Copying variable to all remote processes?

Hello all,

I’m working on some code where each remote worker needs to compute an array by accumulating values, and the arrays then need to be summed. Below is an absolute minimum working example to demonstrate the problem I’m encountering.

Obviously, the code below (lines 5 and 6) will not work because I did not use @everywhere when defining q. In my program though, “q” is the result of many functions and other variables, so I’m hoping there is another way to copy q to all workers without needing to use @everywhere in front of every one of q's dependencies.

Any guidance or suggestions would be much appreciated. Thanks!

using Distributed
addprocs(2)

q = reshape(rand(9), 3, 3)
@everywhere nrow = eval(size(q, 1))
@everywhere ncol = eval(size(q, 2))
for i in workers()
    @spawnat i eval(:(a = fill(0, nrow, ncol)))
end

In fact, I believe using @everywhere on all preceding variables will not work in my program because workers are created after some variables have already been defined.

After some random trial and error, this appears to work, but I’m not exactly sure why. :upside_down_face:

using Distributed
addprocs(2)
q = fill(rand(9), 3, 3)

@everywhere nrows = @eval size($q, 1)
@everywhere ncols = @eval size($q, 2)
for i in workers()
    @spawnat i eval(:(a = fill(0, nrows, ncols)))
end

You can avoid the @eval and just interpolate the sizes into @everywhere:

@everywhere nrows = $(size(q, 1))
@everywhere ncols = $(size(q, 2))
2 Likes

The solutions posted do work in the MWE, but for some reason they don’t work in my Julia package. Could it be something to do with function dependencies? Here’s the code that is encountering the problem. This is all inside a function, by the way, and parse_cfg and read_ascii are both functions in my package.
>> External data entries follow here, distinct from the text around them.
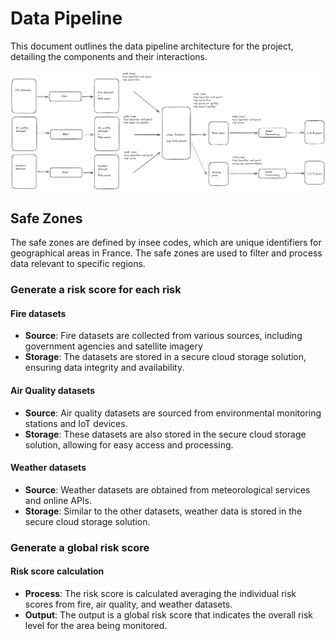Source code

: # Data Pipeline

This document outlines the data pipeline architecture for the project, detailing the components and their interactions.

![Data pipeline](./images/architecture-data-pipeline.png)

## Safe Zones

The safe zones are defined by insee codes, which are unique identifiers for geographical areas in France. The safe zones are used to filter and process data relevant to specific regions.

### Generate a risk score for each risk

#### Fire datasets

- **Source**: Fire datasets are collected from various sources, including government agencies and satellite imagery
- **Storage**: The datasets are stored in a secure cloud storage solution, ensuring data integrity and availability.

#### Air Quality datasets

- **Source**: Air quality datasets are sourced from environmental monitoring stations and IoT devices.
- **Storage**: These datasets are also stored in the secure cloud storage solution, allowing for easy access and processing.

#### Weather datasets

- **Source**: Weather datasets are obtained from meteorological services and online APIs.
- **Storage**: Similar to the other datasets, weather data is stored in the secure cloud storage solution.

### Generate a global risk score

#### Risk score calculation

- **Process**: The risk score is calculated averaging the individual risk scores from fire, air quality, and weather datasets.
- **Output**: The output is a global risk score that indicates the overall risk level for the area being monitored.
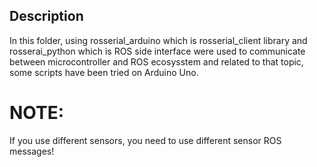 ## Description
In this folder, using rosserial_arduino which is rosserial_client library and rosserai_python which is ROS side interface were used to communicate between microcontroller and ROS ecosysstem and related to that topic, some scripts have been tried on Arduino Uno.

# NOTE:
If you use different sensors, you need to use different sensor ROS messages!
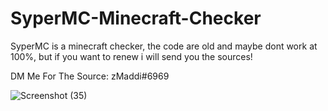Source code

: # SyperMC-Minecraft-Checker
SyperMC is a minecraft checker, the code are old and maybe dont work at 100%, but if you want to renew i will send you the sources!

DM Me For The Source: zMaddi#6969

![Screenshot (35)](https://user-images.githubusercontent.com/86024666/124396264-c173ca00-dd08-11eb-8b5a-afbcddcccc7c.png)


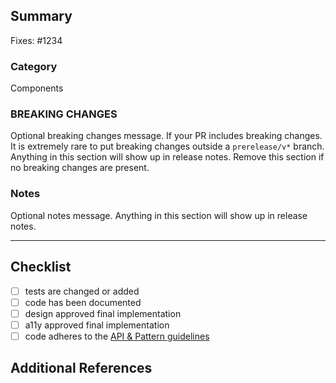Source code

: <!-- Thank you for your pull request, please provide a brief summary of what this introduces (mandatory). Please point out any code that may be non-obvious to reviewers by using comments. -->

## Summary

Fixes: #1234 <!-- For bug fixes, use "Fixes". For new features use "Resolves". This helps link a PR to an issue and will show up in release notes. -->

<!-- Explain the **motivation** for making this change. What existing problem does the pull request solve? Anything in the Summary section will be attached to the squashed commit when this PR is merged. -->

<!-- This is the category in the release notes. Common categories are Components, Infrastructure, and Documentation -->
### Category
Components

### BREAKING CHANGES
Optional breaking changes message. If your PR includes breaking changes. It is extremely rare to put breaking changes outside a `prerelease/v*` branch. Anything in this section will show up in release notes. Remove this section if no breaking changes are present.

### Notes
Optional notes message. Anything in this section will show up in release notes.

---

## Checklist

<!-- Remove items that do not apply. For completed items, change [ ] to [x]. -->

- [ ] tests are changed or added
- [ ] code has been documented
- [ ] design approved final implementation
- [ ] a11y approved final implementation
- [ ] code adheres to the [API & Pattern guidelines](https://workday.github.io/canvas-kit/?path=/story/welcome-dev-docs-api-pattern-guidelines--page)

## Additional References

<!-- Upload screenshots of the final component or any other artifacts that would help a reviewer understand the choices you made in the PR. -->
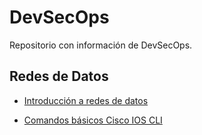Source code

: # DevSecOps

Repositorio con información de DevSecOps.

## Redes de Datos
- [Introducción a redes de datos](https://colab.research.google.com/drive/1QldofoTIV4iCSEppejmteCKsCy4aNALS?usp=sharing)

- [Comandos básicos Cisco IOS CLI](https://colab.research.google.com/github/FerneyOAmaya/DevSecOps/blob/main/CiscoIOS_CLI.ipynb)
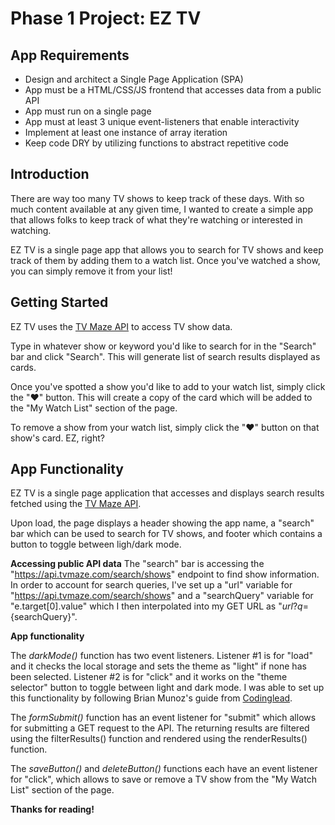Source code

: # Phase 1 Project: EZ TV

## App Requirements 

- Design and architect a Single Page Application (SPA)
- App must be a HTML/CSS/JS frontend that accesses data from a public API
- App must run on a single page
- App must at least 3 unique event-listeners that enable interactivity
- Implement at least one instance of array iteration
- Keep code DRY by utilizing functions to abstract repetitive code

## Introduction

There are way too many TV shows to keep track of these days. With so much content available at any given time, I wanted to create a simple app that allows folks to keep track of what they're watching or interested in watching.

EZ TV is a single page app that allows you to search for TV shows and keep track of them by adding them to a watch list. Once you've watched a show, you can simply remove it from your list!

## Getting Started

EZ TV uses the [TV Maze API](https://www.tvmaze.com/api) to access TV show data.

Type in whatever show or keyword you'd like to search for in the "Search" bar and click "Search". This will generate list of search results displayed as cards.

Once you've spotted a show you'd like to add to your watch list, simply click the "❤️" button. This will create a copy of the card which will be added to the "My Watch List" section of the page.

To remove a show from your watch list, simply click the "❤️" button on that show's card. EZ, right?

## App Functionality

EZ TV is a single page application that accesses and displays search results fetched using the [TV Maze API](https://www.tvmaze.com/api).

Upon load, the page displays a header showing the app name, a "search" bar which can be used to search for TV shows, and footer which contains a button to toggle between ligh/dark mode.

**Accessing public API data**
The "search" bar is accessing the "https://api.tvmaze.com/search/shows" endpoint to find show information. In order to account for search queries, I've set up a "url" variable for "https://api.tvmaze.com/search/shows" and a "searchQuery" variable for "e.target[0].value" which I then interpolated into my GET URL as "${url}?q=${searchQuery}".

**App functionality**

The *darkMode()* function has two event listeners. Listener #1 is for "load" and it checks the local storage and sets the theme as "light" if none has been selected. Listener #2 is for "click" and it works on the "theme selector" button to toggle between light and dark mode. I was able to set up this functionality by following Brian Munoz's guide from [Codinglead](https://codinglead.co/javascript/add-dark-mode-to-your-website).

The *formSubmit()* function has an event listener for "submit" which allows for submitting a GET request to the API. The returning results are filtered using the filterResults() function and rendered using the renderResults() function.

The *saveButton()* and *deleteButton()* functions each have an event listener for "click", which allows to save or remove a TV show from the "My Watch List" section of the page.

**Thanks for reading!**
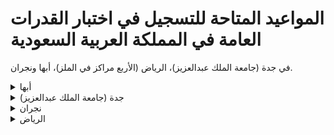 # المواعيد المتاحة للتسجيل في اختبار القدرات العامة في المملكة العربية السعودية
في جدة (جامعة الملك عبدالعزيز)، الرياض (الأربع مراكز في الملز)، أبها ونجران.

<details><summary>أبها</summary>

* [ديسمبر](https://github.com/AbdullahMRiad/qiyas-agat-available-time/blob/acc82b2a0edd48c42710ef4c1638d3bf097aa3c3/Abha/Abha%2012.png)
    
* [يناير](https://github.com/AbdullahMRiad/qiyas-agat-available-time/blob/acc82b2a0edd48c42710ef4c1638d3bf097aa3c3/Abha/Abha%201.png)

* [فبراير](https://github.com/AbdullahMRiad/qiyas-agat-available-time/blob/acc82b2a0edd48c42710ef4c1638d3bf097aa3c3/Abha/Abha%202.png)
</details>

<details><summary>جدة (جامعة الملك عبدالعزيز)</summary>

* [ديسمبر](https://github.com/AbdullahMRiad/qiyas-agat-available-time/blob/acc82b2a0edd48c42710ef4c1638d3bf097aa3c3/Jeddah/Jeddah%2012.png)
    
* [يناير](https://github.com/AbdullahMRiad/qiyas-agat-available-time/blob/acc82b2a0edd48c42710ef4c1638d3bf097aa3c3/Jeddah/Jeddah%201.png)

* [فبراير](https://github.com/AbdullahMRiad/qiyas-agat-available-time/blob/acc82b2a0edd48c42710ef4c1638d3bf097aa3c3/Jeddah/Jeddah%202.png)
</details>

<details><summary>نجران</summary>

* [ديسمبر](https://github.com/AbdullahMRiad/qiyas-agat-available-time/blob/acc82b2a0edd48c42710ef4c1638d3bf097aa3c3/Najran/Najran%2012.png)
    
* [يناير](https://github.com/AbdullahMRiad/qiyas-agat-available-time/blob/acc82b2a0edd48c42710ef4c1638d3bf097aa3c3/Najran/Najran%201.png)

* [فبراير](https://github.com/AbdullahMRiad/qiyas-agat-available-time/blob/acc82b2a0edd48c42710ef4c1638d3bf097aa3c3/Najran/Najran%202.png)
</details>

<details><summary>الرياض</summary>
<details><summary>الملز ١</summary>

* [ديسمبر](https://github.com/AbdullahMRiad/qiyas-agat-available-time/blob/acc82b2a0edd48c42710ef4c1638d3bf097aa3c3/Riyadh/Al%20Malaz%201/Riyadh%201%2012.png)
    
* [يناير](https://github.com/AbdullahMRiad/qiyas-agat-available-time/blob/acc82b2a0edd48c42710ef4c1638d3bf097aa3c3/Riyadh/Al%20Malaz%201/Riyadh%201%201.png)

* [فبراير](https://github.com/AbdullahMRiad/qiyas-agat-available-time/blob/acc82b2a0edd48c42710ef4c1638d3bf097aa3c3/Riyadh/Al%20Malaz%201/Riyadh%201%202.png)
</details>

<details><summary>الملز ٢</summary>

* [ديسمبر](https://github.com/AbdullahMRiad/qiyas-agat-available-time/blob/acc82b2a0edd48c42710ef4c1638d3bf097aa3c3/Riyadh/Al%20Malaz%202/Riyadh%202%2012.png)
    
* [يناير](https://github.com/AbdullahMRiad/qiyas-agat-available-time/blob/acc82b2a0edd48c42710ef4c1638d3bf097aa3c3/Riyadh/Al%20Malaz%202/Riyadh%202%201.png)

* [فبراير](https://github.com/AbdullahMRiad/qiyas-agat-available-time/blob/acc82b2a0edd48c42710ef4c1638d3bf097aa3c3/Riyadh/Al%20Malaz%202/Riyadh%202%202.png)
</details>

<details><summary>الملز ٣</summary>

* [ديسمبر](https://github.com/AbdullahMRiad/qiyas-agat-available-time/blob/acc82b2a0edd48c42710ef4c1638d3bf097aa3c3/Riyadh/Al%20Malaz%203/Riyadh%203%2012.png)
    
* [يناير](https://github.com/AbdullahMRiad/qiyas-agat-available-time/blob/acc82b2a0edd48c42710ef4c1638d3bf097aa3c3/Riyadh/Al%20Malaz%203/Riyadh%203%201.png)

* [فبراير](https://github.com/AbdullahMRiad/qiyas-agat-available-time/blob/acc82b2a0edd48c42710ef4c1638d3bf097aa3c3/Riyadh/Al%20Malaz%203/Riyadh%203%202.png)
</details>

<details><summary>الملز ٤</summary>

* [ديسمبر](https://github.com/AbdullahMRiad/qiyas-agat-available-time/blob/acc82b2a0edd48c42710ef4c1638d3bf097aa3c3/Riyadh/Al%20Malaz%204/Riyadh%204%2012.png)
    
* [يناير](https://github.com/AbdullahMRiad/qiyas-agat-available-time/blob/acc82b2a0edd48c42710ef4c1638d3bf097aa3c3/Riyadh/Al%20Malaz%204/Riyadh%204%201.png)

* [فبراير](https://github.com/AbdullahMRiad/qiyas-agat-available-time/blob/acc82b2a0edd48c42710ef4c1638d3bf097aa3c3/Riyadh/Al%20Malaz%204/Riyadh%204%202.png)
</details>
</details>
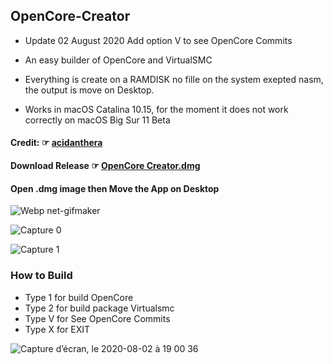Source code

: ## OpenCore-Creator
- Update 02 August 2020 Add option V to see OpenCore Commits

- An easy builder of OpenCore and VirtualSMC
- Everything is create on a RAMDISK no fille on the system exepted nasm, the output is move on Desktop.
- Works in macOS Catalina 10.15, for the moment it does not work correctly on macOS Big Sur 11 Beta
#### Credit: ☞ [acidanthera](https://github.com/acidanthera)
#### Download Release ☞ [OpenCore Creator.dmg ](https://github.com/chris1111/OpenCore-Creator/releases/tag/V1)

#### Open .dmg image then Move the App on Desktop
![Webp net-gifmaker](https://user-images.githubusercontent.com/6248794/88553305-200dcf80-cff3-11ea-97f6-c3dba49d363d.gif)

![Capture 0](https://user-images.githubusercontent.com/6248794/88550729-fef7af80-cfef-11ea-83e6-af116472889f.png)

![Capture 1](https://user-images.githubusercontent.com/6248794/88550516-b93ae700-cfef-11ea-92ff-2c2a9ab3acdb.png)

### How to Build
- Type 1 for build OpenCore
- Type 2 for build package Virtualsmc
- Type V for See OpenCore Commits
- Type X for EXIT

![Capture d’écran, le 2020-08-02 à 19 00 36](https://user-images.githubusercontent.com/6248794/89134373-a8f4a180-d4f2-11ea-8b1d-c2ca1b10ff97.png)
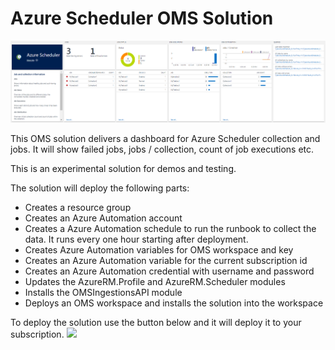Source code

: # Azure Scheduler OMS Solution

![ScreenShot](https://raw.githubusercontent.com/stefanrothnet/AzureScheduler/master/images/OMSAzureScheduler.PNG)

This OMS solution delivers a dashboard for Azure Scheduler collection and jobs. It will show failed jobs, jobs / collection, count of job executions etc.

This is an experimental solution for demos and testing. 

The solution will deploy the following parts:

* Creates a resource group
* Creates an Azure Automation account
* Creates a Azure Automation schedule to run the runbook to collect the data. It runs every one hour starting after deployment.
* Creates Azure Automation variables for OMS workspace and key
* Creates an Azure Automation variable for the current subscription id
* Creates an Azure Automation credential with username and password
* Updates the AzureRM.Profile and AzureRM.Scheduler modules
* Installs the OMSIngestionsAPI module
* Deploys an OMS workspace and installs the solution into the workspace

To deploy the solution use the button below and it will deploy it to your subscription.
<a href="https://portal.azure.com/#create/Microsoft.Template/uri/https%3A%2F%2Fraw.githubusercontent.com%2Fstefanrothnet%2FAzureScheduler%2Fmaster%2Fazuredeploy.json" target="_blank">  <img src="http://azuredeploy.net/deploybutton.png"/></a>


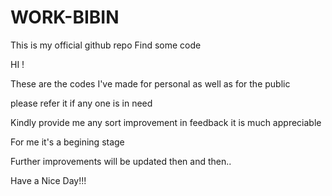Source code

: # WORK-BIBIN
This is my official github repo Find some code 

HI !

These are the codes I've made for personal as well as for the public

please refer it if any one is in need

Kindly provide me any sort improvement in feedback 
it is much appreciable

For me it's a begining stage

Further improvements will be updated then and then..

Have a Nice Day!!!
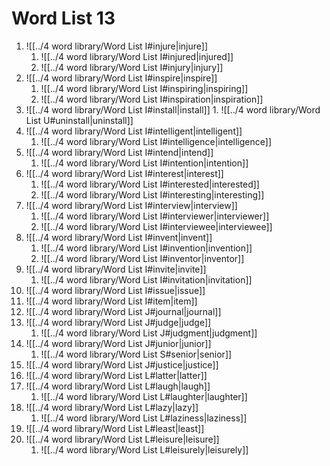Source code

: # Word List 13

1. ![[../4 word library/Word List I#injure|injure]]
	1. ![[../4 word library/Word List I#injured|injured]]
	2. ![[../4 word library/Word List I#injury|injury]]
2. ![[../4 word library/Word List I#inspire|inspire]]
	1. ![[../4 word library/Word List I#inspiring|inspiring]]
	2. ![[../4 word library/Word List I#inspiration|inspiration]]
3. ![[../4 word library/Word List I#install|install]]
		1. ![[../4 word library/Word List U#uninstall|uninstall]]
4. ![[../4 word library/Word List I#intelligent|intelligent]]
	1. ![[../4 word library/Word List I#intelligence|intelligence]]
5. ![[../4 word library/Word List I#intend|intend]]
	1. ![[../4 word library/Word List I#intention|intention]]
6. ![[../4 word library/Word List I#interest|interest]]
	1. ![[../4 word library/Word List I#interested|interested]]
	2. ![[../4 word library/Word List I#interesting|interesting]]
7. ![[../4 word library/Word List I#interview|interview]]
	1. ![[../4 word library/Word List I#interviewer|interviewer]]
	2. ![[../4 word library/Word List I#interviewee|interviewee]]
8. ![[../4 word library/Word List I#invent|invent]]
	1. ![[../4 word library/Word List I#invention|invention]]
	2. ![[../4 word library/Word List I#inventor|inventor]]
9. ![[../4 word library/Word List I#invite|invite]]
	1. ![[../4 word library/Word List I#invitation|invitation]]
10. ![[../4 word library/Word List I#issue|issue]]
11. ![[../4 word library/Word List I#item|item]]
12. ![[../4 word library/Word List J#journal|journal]]
13. ![[../4 word library/Word List J#judge|judge]]
	1. ![[../4 word library/Word List J#judgment|judgment]]
14. ![[../4 word library/Word List J#junior|junior]]
	1. ![[../4 word library/Word List S#senior|senior]]
15. ![[../4 word library/Word List J#justice|justice]]
16. ![[../4 word library/Word List L#latter|latter]]
17. ![[../4 word library/Word List L#laugh|laugh]]
	1. ![[../4 word library/Word List L#laughter|laughter]]
18. ![[../4 word library/Word List L#lazy|lazy]]
	1. ![[../4 word library/Word List L#laziness|laziness]]
19. ![[../4 word library/Word List L#least|least]]
20. ![[../4 word library/Word List L#leisure|leisure]]
	1. ![[../4 word library/Word List L#leisurely|leisurely]]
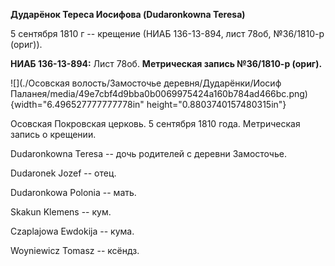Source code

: **Дударёнок Тереса Иосифова (Dudaronkowna Teresa)**

5 сентября 1810 г -- крещение (НИАБ 136-13-894, лист 78об, №36/1810-р
(ориг)).

**НИАБ 136-13-894:** Лист 78об. **Метрическая запись №36/1810-р
(ориг).**

![](./Осовская волость/Замосточье деревня/Дударёнки/Иосиф Паланея/media/49e7cbf4d9bba0b0069975424a160b784ad466bc.png){width="6.496527777777778in"
height="0.8803740157480315in"}

Осовская Покровская церковь. 5 сентября 1810 года. Метрическая запись о
крещении.

Dudaronkowna Teresa -- дочь родителей с деревни Замосточье.

Dudaronek Jozef -- отец.

Dudaronkowa Polonia -- мать.

Skakun Klemens -- кум.

Czaplajowa Ewdokija -- кума.

Woyniewicz Tomasz -- ксёндз.
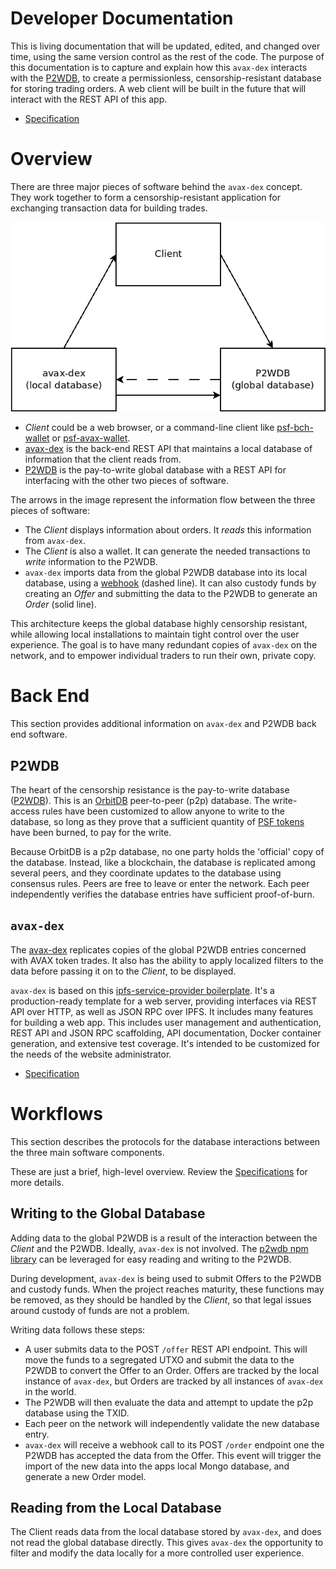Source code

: # Developer Documentation

This is living documentation that will be updated, edited, and changed over time, using the same version control as the rest of the code. The purpose of this documentation is to capture and explain how this `avax-dex` interacts with the [P2WDB](https://github.com/Permissionless-Software-Foundation/ipfs-p2wdb-service), to create a permissionless, censorship-resistant database for storing trading orders. A web client will be built in the future that will interact with the REST API of this app.

- [Specification](./specification.md)

# Overview

There are three major pieces of software behind the `avax-dex` concept. They work together to form a censorship-resistant application for exchanging transaction data for building trades.

![ipfs-swap-service major subcomponents](./diagrams/software-interaction.png)

- _Client_ could be a web browser, or a command-line client like [psf-bch-wallet](https://github.com/Permissionless-Software-Foundation/psf-bch-wallet) or [psf-avax-wallet](https://github.com/Permissionless-Software-Foundation/psf-avax-wallet).
- [avax-dex](https://github.com/Permissionless-Software-Foundation/avax-dex) is the back-end REST API that maintains a local database of information that the client reads from.
- [P2WDB](https://github.com/Permissionless-Software-Foundation/ipfs-p2wdb-service) is the pay-to-write global database with a REST API for interfacing with the other two pieces of software.

The arrows in the image represent the information flow between the three pieces of software:

- The _Client_ displays information about orders. It _reads_ this information from `avax-dex`.
- The _Client_ is also a wallet. It can generate the needed transactions to _write_ information to the P2WDB.
- `avax-dex` imports data from the global P2WDB database into its local database, using a [webhook](https://en.wikipedia.org/wiki/Webhook) (dashed line). It can also custody funds by creating an _Offer_ and submitting the data to the P2WDB to generate an _Order_ (solid line).

This architecture keeps the global database highly censorship resistant, while allowing local installations to maintain tight control over the user experience. The goal is to have many redundant copies of `avax-dex` on the network, and to empower individual traders to run their own, private copy.

# Back End

This section provides additional information on `avax-dex` and P2WDB back end software.

## P2WDB

The heart of the censorship resistance is the pay-to-write database ([P2WDB](https://github.com/Permissionless-Software-Foundation/ipfs-p2wdb-service)). This is an [OrbitDB](https://orbitdb.org/) peer-to-peer (p2p) database. The write-access rules have been customized to allow anyone to write to the database, so long as they prove that a sufficient quantity of [PSF tokens](https://psfoundation.cash) have been burned, to pay for the write.

Because OrbitDB is a p2p database, no one party holds the 'official' copy of the database. Instead, like a blockchain, the database is replicated among several peers, and they coordinate updates to the database using consensus rules. Peers are free to leave or enter the network. Each peer independently verifies the database entries have sufficient proof-of-burn.

## `avax-dex`

The [avax-dex](https://github.com/Permissionless-Software-Foundation/avax-dex) replicates copies of the global P2WDB entries concerned with AVAX token trades. It also has the ability to apply localized filters to the data before passing it on to the _Client_, to be displayed.

`avax-dex` is based on this [ipfs-service-provider boilerplate](https://github.com/Permissionless-Software-Foundation/ipfs-service-provider). It's a production-ready template for a web server, providing interfaces via REST API over HTTP, as well as JSON RPC over IPFS. It includes many features for building a web app. This includes user management and authentication, REST API and JSON RPC scaffolding, API documentation, Docker container generation, and extensive test coverage. It's intended to be customized for the needs of the website administrator.

- [Specification](./specification.md)

# Workflows

This section describes the protocols for the database interactions between the three main software components.

These are just a brief, high-level overview. Review the [Specifications](./specification.md) for more details.

## Writing to the Global Database

Adding data to the global P2WDB is a result of the interaction between the _Client_ and the P2WDB. Ideally, `avax-dex` is not involved. The [p2wdb npm library](https://www.npmjs.com/package/p2wdb) can be leveraged for easy reading and writing to the P2WDB.

During development, `avax-dex` is being used to submit Offers to the P2WDB and custody funds. When the project reaches maturity, these functions may be removed, as they should be handled by the _Client_, so that legal issues around custody of funds are not a problem.

Writing data follows these steps:

- A user submits data to the POST `/offer` REST API endpoint. This will move the funds to a segregated UTXO and submit the data to the P2WDB to convert the Offer to an Order. Offers are tracked by the local instance of `avax-dex`, but Orders are tracked by all instances of `avax-dex` in the world.
- The P2WDB will then evaluate the data and attempt to update the p2p database using the TXID.
- Each peer on the network will independently validate the new database entry.
- `avax-dex` will receive a webhook call to its POST `/order` endpoint one the P2WDB has accepted the data from the Offer. This event will trigger the import of the new data into the apps local Mongo database, and generate a new Order model.

## Reading from the Local Database

The Client reads data from the local database stored by `avax-dex`, and does not read the global database directly. This gives `avax-dex` the opportunity to filter and modify the data locally for a more controlled user experience.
FWIW, all of the code is available on GitHub here.

cfg = parse_cfg(path)
calc_flow_potential = cfg["calc_flow_potential"] == "true"
parallelize = cfg["parallelize"] == "true"
n_workers = parse(Int64, cfg["max_parallel"])
sources_raw = float(read_ascii("$(cfg["source_file"])"))

if parallelize
    println("Starting up Omniscape to use $(n_workers) processes in parallel")
    myaddprocs(n_workers)

    @everywhere nrows_remote = $(size(sources_raw, 1))
    @everywhere ncols_remote = $(size(sources_raw, 2))

    for i in workers()
        @spawnat i eval(:(cum_currmap = fill(0.,
                                             nrows_remote,
                                             ncols_remote)))
    end

    if calc_flow_potential
        for i in workers()
            @spawnat i eval(:(fp_cum_currmap = fill(0.,
                                                    nrows_remote,
                                                    ncols_remote)))
        end
    end
end

myaddprocs(n) is simply addprocs(n) then @everywhere Core.eval(Main, :(import Omniscape))

EDIT

I did get everything sorted by using remotefetch() instead, FWIW!


I found a super hacky workaround using pmap to effectively copy the variables to remote workers using the following: (this is clearly not an ideal solution)

function copyvars(i, array)
    global nrows_remote = size(array, 1)
    global ncols_remote = size(array, 2)
end

pmap(x -> copyvars(x, sources_raw), 1:50)

Any reason why this works while the script in the post just above doesn’t? Thanks again for any insight!